Wage growth:  For most of last year, production and non-supervisory wage growth was outpacing that of overall workers.  This development suggested that ordinary workers were finally benefiting from the long expansion.  However, it was uncertain if the growth was due more to changes in state and local minimum wage laws or due to tight labor markets.  It appears we have our answer.  Many of the changes to local and state minimum wage laws occurred after the 2018 midterm elections.  December’s data would be 13 months after many of these new laws came into effect, so if legislation was the primary cause of the rise in ordinary worker pay then we should have seen a drop in December’s wage growth.

In fact, that’s exactly what we saw.  In November, wage growth for this class of worker rose 3.4%; it fell 40 bps to 3.0% in December.  Thus, the divergence between total private wages and production and non-supervisory worker wages appears to be solely a function of minimum wage laws.  Without additional measures, it seems unlikely that the divergence will continue.

Hours worked:  The growth rate of hours worked by production and non-supervisory workers fell to its lowest level since June 2010.

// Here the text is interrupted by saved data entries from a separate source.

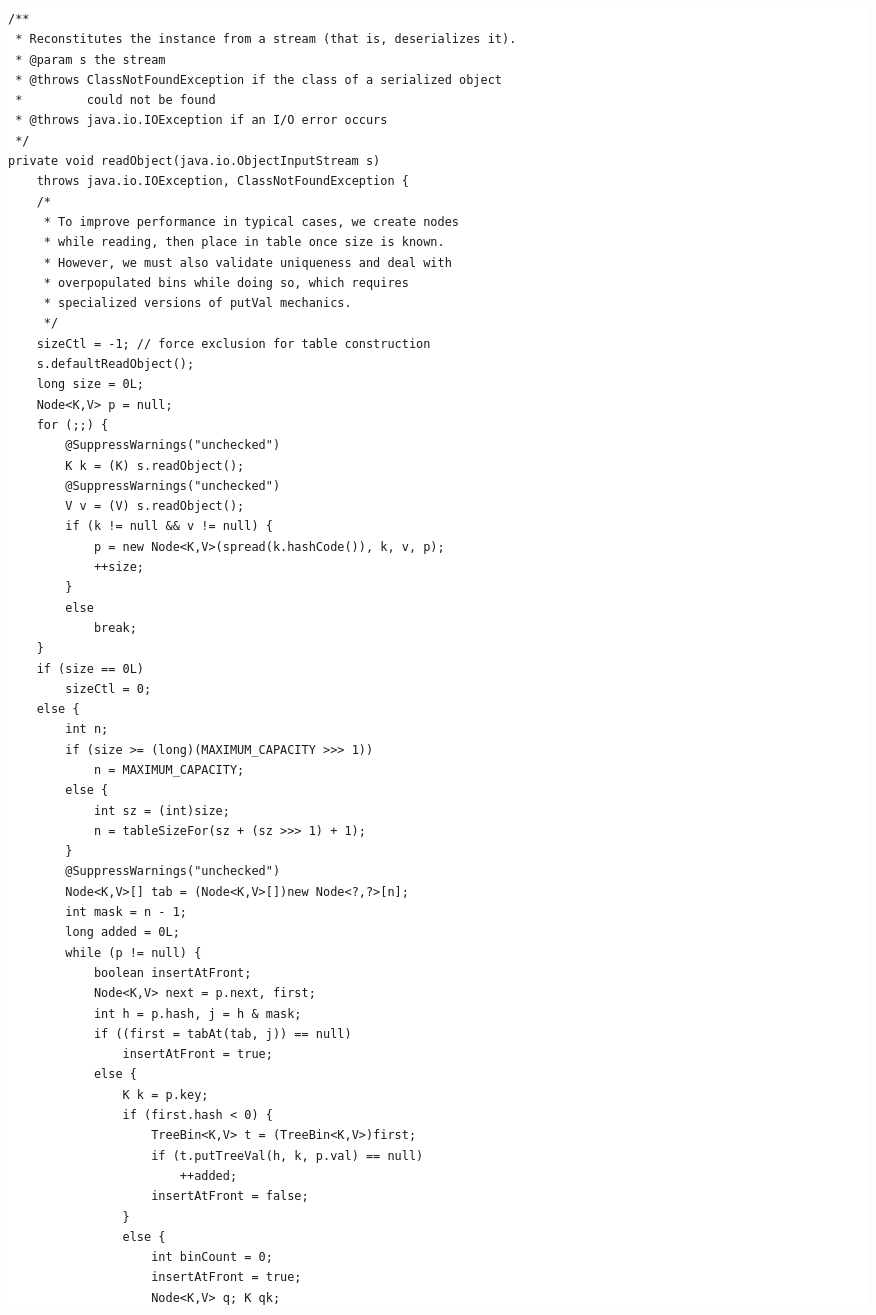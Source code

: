     /**
     * Reconstitutes the instance from a stream (that is, deserializes it).
     * @param s the stream
     * @throws ClassNotFoundException if the class of a serialized object
     *         could not be found
     * @throws java.io.IOException if an I/O error occurs
     */
    private void readObject(java.io.ObjectInputStream s)
        throws java.io.IOException, ClassNotFoundException {
        /*
         * To improve performance in typical cases, we create nodes
         * while reading, then place in table once size is known.
         * However, we must also validate uniqueness and deal with
         * overpopulated bins while doing so, which requires
         * specialized versions of putVal mechanics.
         */
        sizeCtl = -1; // force exclusion for table construction
        s.defaultReadObject();
        long size = 0L;
        Node<K,V> p = null;
        for (;;) {
            @SuppressWarnings("unchecked")
            K k = (K) s.readObject();
            @SuppressWarnings("unchecked")
            V v = (V) s.readObject();
            if (k != null && v != null) {
                p = new Node<K,V>(spread(k.hashCode()), k, v, p);
                ++size;
            }
            else
                break;
        }
        if (size == 0L)
            sizeCtl = 0;
        else {
            int n;
            if (size >= (long)(MAXIMUM_CAPACITY >>> 1))
                n = MAXIMUM_CAPACITY;
            else {
                int sz = (int)size;
                n = tableSizeFor(sz + (sz >>> 1) + 1);
            }
            @SuppressWarnings("unchecked")
            Node<K,V>[] tab = (Node<K,V>[])new Node<?,?>[n];
            int mask = n - 1;
            long added = 0L;
            while (p != null) {
                boolean insertAtFront;
                Node<K,V> next = p.next, first;
                int h = p.hash, j = h & mask;
                if ((first = tabAt(tab, j)) == null)
                    insertAtFront = true;
                else {
                    K k = p.key;
                    if (first.hash < 0) {
                        TreeBin<K,V> t = (TreeBin<K,V>)first;
                        if (t.putTreeVal(h, k, p.val) == null)
                            ++added;
                        insertAtFront = false;
                    }
                    else {
                        int binCount = 0;
                        insertAtFront = true;
                        Node<K,V> q; K qk;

The combination of fewer hours and falling wage growth will tend to further dampen available liquidity for the majority of households.  The weekly hours data isn’t recessionary, but it is headed in that direction.

Out of the workforce:  When the Bureau of Labor Statistics calculates the labor force, it includes those working and looking for work.  Some citizens purposely decide to stay out of the labor force for a myriad of reasons, with age being the most likely.  In other words, as the number of citizens reaching retirement age increases, the percentage of the population that can continue to work will tend to decline as will the potential labor force.  Nevertheless, as the expansion continues, the potential pool of those out of the labor force tends to decrease until a point is reached where it becomes nearly impossible to draw down this group any further.  At that point, wage growth is expected to rise; at the same time, the unemployment rate can’t decline any further because potential new workers become increasingly difficult to find.

The economy may be nearing that point.

The blue line shows the percentage of those not in the labor force relative to the non-institutional population over the age of 16.  The red line is the percentage of the total U.S. population older than 65, with Census Bureau forecasts.  The area in yellow represents the baby boom generation.  The start of this area is when the last baby boomer turned 16, and the end is when the first baby boomer hit the age of 65.  In the yellow area, the percentage not in the labor force fell and stabilized.  As baby boomers headed into retirement age the percentage not in the labor force began to climb.  However, this percentage has recently stalled, mostly due to the extended economic expansion.  This trend will be difficult to sustain as the 65+ population continues to rise.  Although we are seeing workers delay retirement, the recent trend should reverse over time.  That factor will tend to keep the unemployment rate lower than it has been historically.

What is important about these three trends is that two of them are suggesting some softening in the labor market, whereas the last one might mask that weakness by showing a low unemployment rate.  In other words, older workers, facing a weaker labor market, may simply opt for retirement and leave the labor force entirely.  That will reduce the labor force and keep the unemployment rate low, suggesting the labor market is tighter than it really is.  That factor could increase the potential for a policy error.